• Problem to solve
The output should be the records themselves, given again exactly.

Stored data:
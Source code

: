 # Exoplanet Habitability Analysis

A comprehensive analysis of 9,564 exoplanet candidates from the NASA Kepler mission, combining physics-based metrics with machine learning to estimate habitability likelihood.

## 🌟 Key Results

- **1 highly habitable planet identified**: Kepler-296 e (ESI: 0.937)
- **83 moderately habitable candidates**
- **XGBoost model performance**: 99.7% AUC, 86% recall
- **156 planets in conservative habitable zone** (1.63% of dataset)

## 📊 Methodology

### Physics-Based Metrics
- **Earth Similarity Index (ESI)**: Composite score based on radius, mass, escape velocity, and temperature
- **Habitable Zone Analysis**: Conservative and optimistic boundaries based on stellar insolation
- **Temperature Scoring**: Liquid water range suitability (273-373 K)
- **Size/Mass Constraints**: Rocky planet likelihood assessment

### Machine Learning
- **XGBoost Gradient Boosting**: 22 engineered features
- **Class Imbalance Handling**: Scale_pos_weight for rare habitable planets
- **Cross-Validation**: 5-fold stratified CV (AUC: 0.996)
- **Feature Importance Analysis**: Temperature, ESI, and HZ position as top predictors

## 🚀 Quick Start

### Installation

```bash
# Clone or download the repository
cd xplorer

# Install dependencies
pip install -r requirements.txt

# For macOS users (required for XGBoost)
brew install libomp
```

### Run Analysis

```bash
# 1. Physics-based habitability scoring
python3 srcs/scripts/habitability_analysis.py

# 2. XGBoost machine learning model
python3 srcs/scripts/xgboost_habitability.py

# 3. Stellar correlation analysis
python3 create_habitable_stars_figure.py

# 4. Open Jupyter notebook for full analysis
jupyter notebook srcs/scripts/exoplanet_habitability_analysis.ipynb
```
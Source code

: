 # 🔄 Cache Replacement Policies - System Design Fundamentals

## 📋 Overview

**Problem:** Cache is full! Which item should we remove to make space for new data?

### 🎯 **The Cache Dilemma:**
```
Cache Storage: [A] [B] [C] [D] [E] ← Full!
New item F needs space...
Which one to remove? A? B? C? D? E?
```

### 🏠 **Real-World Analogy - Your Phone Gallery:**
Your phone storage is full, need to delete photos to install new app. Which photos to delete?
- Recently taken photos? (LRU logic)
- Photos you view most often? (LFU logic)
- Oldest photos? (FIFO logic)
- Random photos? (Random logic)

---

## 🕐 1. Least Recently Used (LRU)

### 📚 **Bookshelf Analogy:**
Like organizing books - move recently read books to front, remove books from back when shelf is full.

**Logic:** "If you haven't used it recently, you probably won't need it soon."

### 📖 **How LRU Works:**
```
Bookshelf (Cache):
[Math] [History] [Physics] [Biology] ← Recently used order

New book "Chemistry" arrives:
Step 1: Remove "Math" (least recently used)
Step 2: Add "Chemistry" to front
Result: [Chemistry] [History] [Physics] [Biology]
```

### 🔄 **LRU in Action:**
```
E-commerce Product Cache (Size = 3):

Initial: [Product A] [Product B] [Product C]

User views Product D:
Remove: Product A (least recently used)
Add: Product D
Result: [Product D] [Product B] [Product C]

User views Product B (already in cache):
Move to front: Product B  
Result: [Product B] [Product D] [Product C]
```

• Completed task
Source code

: # Exoplanet Habitability Analysis

A comprehensive analysis of 9,564 exoplanet candidates from the NASA Kepler mission, combining physics-based metrics with machine learning to estimate habitability likelihood.

## 🌟 Key Results

- **1 highly habitable planet identified**: Kepler-296 e (ESI: 0.937)
- **83 moderately habitable candidates**
- **XGBoost model performance**: 99.7% AUC, 86% recall
- **156 planets in conservative habitable zone** (1.63% of dataset)

## 📊 Methodology

### Physics-Based Metrics
- **Earth Similarity Index (ESI)**: Composite score based on radius, mass, escape velocity, and temperature
- **Habitable Zone Analysis**: Conservative and optimistic boundaries based on stellar insolation
- **Temperature Scoring**: Liquid water range suitability (273-373 K)
- **Size/Mass Constraints**: Rocky planet likelihood assessment

### Machine Learning
- **XGBoost Gradient Boosting**: 22 engineered features
- **Class Imbalance Handling**: Scale_pos_weight for rare habitable planets
- **Cross-Validation**: 5-fold stratified CV (AUC: 0.996)
- **Feature Importance Analysis**: Temperature, ESI, and HZ position as top predictors

## 🚀 Quick Start

### Installation

```bash
# Clone or download the repository
cd xplorer

# Install dependencies
pip install -r requirements.txt

# For macOS users (required for XGBoost)
brew install libomp
```

### Run Analysis

```bash
# 1. Physics-based habitability scoring
python3 srcs/scripts/habitability_analysis.py

# 2. XGBoost machine learning model
python3 srcs/scripts/xgboost_habitability.py

# 3. Stellar correlation analysis
python3 create_habitable_stars_figure.py

# 4. Open Jupyter notebook for full analysis
jupyter notebook srcs/scripts/exoplanet_habitability_analysis.ipynb
```
Source code

: # 🔄 Cache Replacement Policies - System Design Fundamentals

## 📋 Overview

**Problem:** Cache is full! Which item should we remove to make space for new data?

### 🎯 **The Cache Dilemma:**
```
Cache Storage: [A] [B] [C] [D] [E] ← Full!
New item F needs space...
Which one to remove? A? B? C? D? E?
```

### 🏠 **Real-World Analogy - Your Phone Gallery:**
Your phone storage is full, need to delete photos to install new app. Which photos to delete?
- Recently taken photos? (LRU logic)
- Photos you view most often? (LFU logic)
- Oldest photos? (FIFO logic)
- Random photos? (Random logic)

---

## 🕐 1. Least Recently Used (LRU)

### 📚 **Bookshelf Analogy:**
Like organizing books - move recently read books to front, remove books from back when shelf is full.

**Logic:** "If you haven't used it recently, you probably won't need it soon."

### 📖 **How LRU Works:**
```
Bookshelf (Cache):
[Math] [History] [Physics] [Biology] ← Recently used order

New book "Chemistry" arrives:
Step 1: Remove "Math" (least recently used)
Step 2: Add "Chemistry" to front
Result: [Chemistry] [History] [Physics] [Biology]
```

### 🔄 **LRU in Action:**
```
E-commerce Product Cache (Size = 3):

Initial: [Product A] [Product B] [Product C]

User views Product D:
Remove: Product A (least recently used)
Add: Product D
Result: [Product D] [Product B] [Product C]

User views Product B (already in cache):
Move to front: Product B  
Result: [Product B] [Product D] [Product C]
```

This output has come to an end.